*TASK TO CARRY OUT*
Whenever "patterns" appears in a line, please copy that line from the data.

*RECORDS FOR THIS EXERCISE*
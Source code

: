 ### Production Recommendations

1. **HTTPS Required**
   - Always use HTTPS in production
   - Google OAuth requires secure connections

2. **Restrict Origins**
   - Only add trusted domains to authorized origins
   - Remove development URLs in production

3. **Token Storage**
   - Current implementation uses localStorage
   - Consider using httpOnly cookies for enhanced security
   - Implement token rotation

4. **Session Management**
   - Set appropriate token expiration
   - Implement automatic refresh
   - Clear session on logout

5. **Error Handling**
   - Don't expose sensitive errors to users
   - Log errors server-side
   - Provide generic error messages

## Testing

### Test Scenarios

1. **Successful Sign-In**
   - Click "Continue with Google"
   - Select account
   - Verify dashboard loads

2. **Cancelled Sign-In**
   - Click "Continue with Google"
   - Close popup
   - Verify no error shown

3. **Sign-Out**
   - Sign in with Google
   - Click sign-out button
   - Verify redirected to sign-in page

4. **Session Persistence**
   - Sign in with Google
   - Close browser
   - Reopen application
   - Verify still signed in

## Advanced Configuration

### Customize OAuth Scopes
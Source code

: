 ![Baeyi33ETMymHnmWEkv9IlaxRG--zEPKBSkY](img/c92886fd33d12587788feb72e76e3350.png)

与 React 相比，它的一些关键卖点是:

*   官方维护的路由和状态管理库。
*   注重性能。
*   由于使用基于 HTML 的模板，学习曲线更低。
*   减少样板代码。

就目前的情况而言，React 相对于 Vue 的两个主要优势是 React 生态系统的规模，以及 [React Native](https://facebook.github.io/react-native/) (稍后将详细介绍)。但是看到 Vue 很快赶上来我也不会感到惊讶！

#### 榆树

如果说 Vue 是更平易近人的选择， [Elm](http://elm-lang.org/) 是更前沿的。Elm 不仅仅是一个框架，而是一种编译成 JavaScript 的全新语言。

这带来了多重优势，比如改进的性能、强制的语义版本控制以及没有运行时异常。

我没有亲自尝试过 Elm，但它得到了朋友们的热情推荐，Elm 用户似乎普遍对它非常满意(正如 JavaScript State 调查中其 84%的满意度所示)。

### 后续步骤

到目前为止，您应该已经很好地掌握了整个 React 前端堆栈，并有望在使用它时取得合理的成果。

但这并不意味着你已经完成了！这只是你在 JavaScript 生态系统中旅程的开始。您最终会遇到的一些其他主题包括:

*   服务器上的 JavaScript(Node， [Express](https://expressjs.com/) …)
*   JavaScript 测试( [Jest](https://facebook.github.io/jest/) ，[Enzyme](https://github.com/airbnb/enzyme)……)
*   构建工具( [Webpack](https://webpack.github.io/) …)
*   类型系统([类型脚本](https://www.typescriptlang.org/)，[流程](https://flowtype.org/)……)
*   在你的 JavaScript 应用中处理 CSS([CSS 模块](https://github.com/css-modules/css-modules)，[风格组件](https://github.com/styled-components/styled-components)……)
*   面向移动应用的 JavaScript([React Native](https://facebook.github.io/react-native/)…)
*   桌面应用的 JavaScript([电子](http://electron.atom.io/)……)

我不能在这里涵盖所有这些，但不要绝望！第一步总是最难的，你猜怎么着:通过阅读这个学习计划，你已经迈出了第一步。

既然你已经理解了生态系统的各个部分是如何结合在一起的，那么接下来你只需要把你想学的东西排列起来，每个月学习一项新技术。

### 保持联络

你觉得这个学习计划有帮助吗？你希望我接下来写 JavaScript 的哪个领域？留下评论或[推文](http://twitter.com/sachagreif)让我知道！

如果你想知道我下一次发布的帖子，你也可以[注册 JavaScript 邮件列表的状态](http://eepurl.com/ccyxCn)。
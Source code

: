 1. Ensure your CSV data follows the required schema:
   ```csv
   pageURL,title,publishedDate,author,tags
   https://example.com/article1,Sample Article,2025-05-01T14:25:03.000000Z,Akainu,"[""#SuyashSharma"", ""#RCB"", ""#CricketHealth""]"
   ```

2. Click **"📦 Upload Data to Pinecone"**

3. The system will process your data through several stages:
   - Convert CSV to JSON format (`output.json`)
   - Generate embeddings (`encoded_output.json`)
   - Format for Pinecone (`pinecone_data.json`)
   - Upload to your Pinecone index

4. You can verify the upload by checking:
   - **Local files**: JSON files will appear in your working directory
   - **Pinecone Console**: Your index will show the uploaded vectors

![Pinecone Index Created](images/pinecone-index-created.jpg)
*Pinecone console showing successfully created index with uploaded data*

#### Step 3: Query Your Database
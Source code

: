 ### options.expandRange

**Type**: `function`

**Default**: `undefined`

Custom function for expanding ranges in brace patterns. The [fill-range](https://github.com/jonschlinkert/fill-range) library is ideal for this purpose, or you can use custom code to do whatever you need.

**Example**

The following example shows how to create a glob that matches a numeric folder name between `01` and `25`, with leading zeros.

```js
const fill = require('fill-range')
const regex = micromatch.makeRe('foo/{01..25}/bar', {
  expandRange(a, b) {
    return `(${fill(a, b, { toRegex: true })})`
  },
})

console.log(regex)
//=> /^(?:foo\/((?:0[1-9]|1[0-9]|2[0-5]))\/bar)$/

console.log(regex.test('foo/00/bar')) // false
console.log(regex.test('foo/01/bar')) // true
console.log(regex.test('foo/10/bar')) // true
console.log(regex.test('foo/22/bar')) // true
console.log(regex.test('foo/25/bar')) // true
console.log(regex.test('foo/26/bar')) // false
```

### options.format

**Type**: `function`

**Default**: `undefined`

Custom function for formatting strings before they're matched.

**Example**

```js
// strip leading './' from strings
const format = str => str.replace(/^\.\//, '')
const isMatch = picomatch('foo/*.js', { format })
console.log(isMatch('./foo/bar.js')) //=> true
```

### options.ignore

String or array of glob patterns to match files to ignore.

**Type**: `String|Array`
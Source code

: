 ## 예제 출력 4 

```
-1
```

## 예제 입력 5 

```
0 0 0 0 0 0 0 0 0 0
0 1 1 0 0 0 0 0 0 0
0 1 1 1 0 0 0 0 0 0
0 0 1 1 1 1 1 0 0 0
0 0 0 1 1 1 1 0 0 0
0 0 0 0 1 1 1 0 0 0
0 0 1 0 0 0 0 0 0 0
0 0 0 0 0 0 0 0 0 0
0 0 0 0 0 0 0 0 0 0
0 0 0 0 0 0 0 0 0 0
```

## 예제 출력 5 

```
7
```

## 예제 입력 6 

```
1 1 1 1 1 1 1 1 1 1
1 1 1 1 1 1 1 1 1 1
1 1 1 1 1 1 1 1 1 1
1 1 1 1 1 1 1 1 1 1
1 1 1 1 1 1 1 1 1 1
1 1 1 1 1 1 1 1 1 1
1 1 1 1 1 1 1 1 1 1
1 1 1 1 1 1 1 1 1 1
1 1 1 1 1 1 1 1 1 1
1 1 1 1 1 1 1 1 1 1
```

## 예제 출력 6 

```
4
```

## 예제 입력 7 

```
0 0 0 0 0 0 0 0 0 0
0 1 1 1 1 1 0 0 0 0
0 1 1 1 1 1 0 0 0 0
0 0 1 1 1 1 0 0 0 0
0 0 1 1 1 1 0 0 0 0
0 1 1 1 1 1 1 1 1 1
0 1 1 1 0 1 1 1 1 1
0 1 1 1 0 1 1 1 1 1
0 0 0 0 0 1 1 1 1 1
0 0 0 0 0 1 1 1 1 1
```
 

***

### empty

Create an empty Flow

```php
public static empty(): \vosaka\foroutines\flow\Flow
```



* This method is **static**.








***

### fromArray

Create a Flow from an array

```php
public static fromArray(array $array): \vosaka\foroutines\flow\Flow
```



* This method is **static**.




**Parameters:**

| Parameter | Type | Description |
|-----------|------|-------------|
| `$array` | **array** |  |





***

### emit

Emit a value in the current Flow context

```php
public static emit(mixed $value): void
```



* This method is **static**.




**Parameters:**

*OUTPUT OF THE TASK*
Custom function for expanding ranges in brace patterns. The [fill-range](https://github.com/jonschlinkert/fill-range) library is ideal for this purpose, or you can use custom code to do whatever you need.
String or array of glob patterns to match files to ignore.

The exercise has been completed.